[[ RAW DATA open ]]
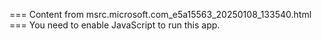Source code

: === Content from msrc.microsoft.com_e5a15563_20250108_133540.html ===
You need to enable JavaScript to run this app.
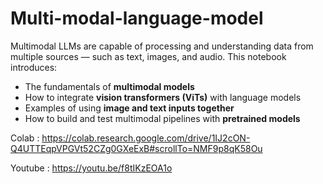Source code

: # Multi-modal-language-model

Multimodal LLMs are capable of processing and understanding data from multiple sources — such as text, images, and audio. This notebook introduces:

- The fundamentals of **multimodal models**
- How to integrate **vision transformers (ViTs)** with language models
- Examples of using **image and text inputs together**
- How to build and test multimodal pipelines with **pretrained models**
  
Colab : https://colab.research.google.com/drive/1IJ2cON-Q4UTTEqpVPGVt52CZg0GXeExB#scrollTo=NMF9p8qK58Ou

Youtube : https://youtu.be/f8tIKzEOA1o
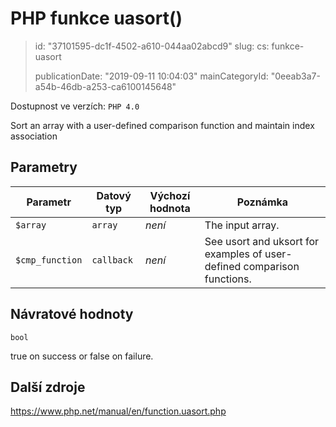 PHP funkce uasort()
===================

> id: "37101595-dc1f-4502-a610-044aa02abcd9"
> slug:
> 	cs: funkce-uasort
>
> publicationDate: "2019-09-11 10:04:03"
> mainCategoryId: "0eeab3a7-a54b-46db-a253-ca6100145648"

Dostupnost ve verzích: `PHP 4.0`

Sort an array with a user-defined comparison function and maintain index association


Parametry
--------------

| Parametr | Datový typ | Výchozí hodnota | Poznámka |
|-----|-----|-----|-----|
| `$array` | `array` | *není* | The input array. |
| `$cmp_function` | `callback` | *není* | See usort and uksort for examples of user-defined comparison functions. |


Návratové hodnoty
----------------

`bool`

true on success or false on failure.

Další zdroje
------------

https://www.php.net/manual/en/function.uasort.php
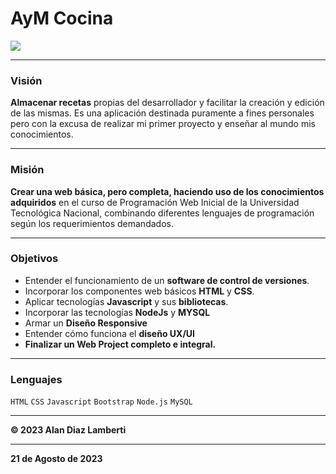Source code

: # AyM Cocina

[![](https://res.cloudinary.com/dvrkhos9z/image/upload/v1692645558/logo_qj3q5e-Thumbnail_fnskkx.png)](https://proyecto-utn.onrender.com/)

---

### Visión

**Almacenar recetas** propias del desarrollador y facilitar la creación y edición de las mismas. Es una aplicación destinada puramente a fines personales pero con la excusa de realizar mi primer proyecto y enseñar al mundo mis conocimientos.

---

### Misión

**Crear una web básica, pero completa, haciendo uso de los conocimientos adquiridos** en el curso de Programación Web Inicial de la Universidad Tecnológica Nacional, combinando diferentes lenguajes de programación según los requerimientos demandados.

---

### Objetivos

- Entender el funcionamiento de un **software de control de versiones**.
- Incorporar los componentes web básicos **HTML** y **CSS**.
- Aplicar tecnologías **Javascript** y sus **bibliotecas**.
- Incorporar las tecnologías **NodeJs** y **MYSQL**
- Armar un **Diseño Responsive**
- Entender cómo funciona el **diseño UX/UI**
- **Finalizar un Web Project completo e integral.**

---

### Lenguajes

`HTML` `CSS` `Javascript` `Bootstrap` `Node.js` `MySQL`

---

**&copy; 2023 Alan Diaz Lamberti**

---

**21 de Agosto de 2023**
[[ RAW DATA closed ]]
An exact transcription of the listing is required, and it must contain no pictures.

> _RESPONSE_
Source code

: === Content from msrc.microsoft.com_e5a15563_20250108_133540.html ===
You need to enable JavaScript to run this app.
Source code

: # Multi-modal-language-model

Multimodal LLMs are capable of processing and understanding data from multiple sources — such as text, images, and audio. This notebook introduces:

- The fundamentals of **multimodal models**
- How to integrate **vision transformers (ViTs)** with language models
- Examples of using **image and text inputs together**
- How to build and test multimodal pipelines with **pretrained models**
  
Colab : https://colab.research.google.com/drive/1IJ2cON-Q4UTTEqpVPGVt52CZg0GXeExB#scrollTo=NMF9p8qK58Ou

Youtube : https://youtu.be/f8tIKzEOA1o
 PHP funkce uasort()
===================

> id: "37101595-dc1f-4502-a610-044aa02abcd9"
> slug:
> 	cs: funkce-uasort
>
> publicationDate: "2019-09-11 10:04:03"
> mainCategoryId: "0eeab3a7-a54b-46db-a253-ca6100145648"

Dostupnost ve verzích: `PHP 4.0`

Sort an array with a user-defined comparison function and maintain index association


Parametry
--------------

| Parametr | Datový typ | Výchozí hodnota | Poznámka |
|-----|-----|-----|-----|
| `$array` | `array` | *není* | The input array. |
| `$cmp_function` | `callback` | *není* | See usort and uksort for examples of user-defined comparison functions. |


Návratové hodnoty
----------------

`bool`

true on success or false on failure.

Další zdroje
------------

https://www.php.net/manual/en/function.uasort.php
Source code

: # AyM Cocina

[![](https://res.cloudinary.com/dvrkhos9z/image/upload/v1692645558/logo_qj3q5e-Thumbnail_fnskkx.png)](https://proyecto-utn.onrender.com/)

---

### Visión

**Almacenar recetas** propias del desarrollador y facilitar la creación y edición de las mismas. Es una aplicación destinada puramente a fines personales pero con la excusa de realizar mi primer proyecto y enseñar al mundo mis conocimientos.

---

### Misión

**Crear una web básica, pero completa, haciendo uso de los conocimientos adquiridos** en el curso de Programación Web Inicial de la Universidad Tecnológica Nacional, combinando diferentes lenguajes de programación según los requerimientos demandados.

---

### Objetivos

- Entender el funcionamiento de un **software de control de versiones**.
- Incorporar los componentes web básicos **HTML** y **CSS**.
- Aplicar tecnologías **Javascript** y sus **bibliotecas**.
- Incorporar las tecnologías **NodeJs** y **MYSQL**
- Armar un **Diseño Responsive**
- Entender cómo funciona el **diseño UX/UI**
- **Finalizar un Web Project completo e integral.**

---

### Lenguajes

`HTML` `CSS` `Javascript` `Bootstrap` `Node.js` `MySQL`

---

**&copy; 2023 Alan Diaz Lamberti**

---

**21 de Agosto de 2023**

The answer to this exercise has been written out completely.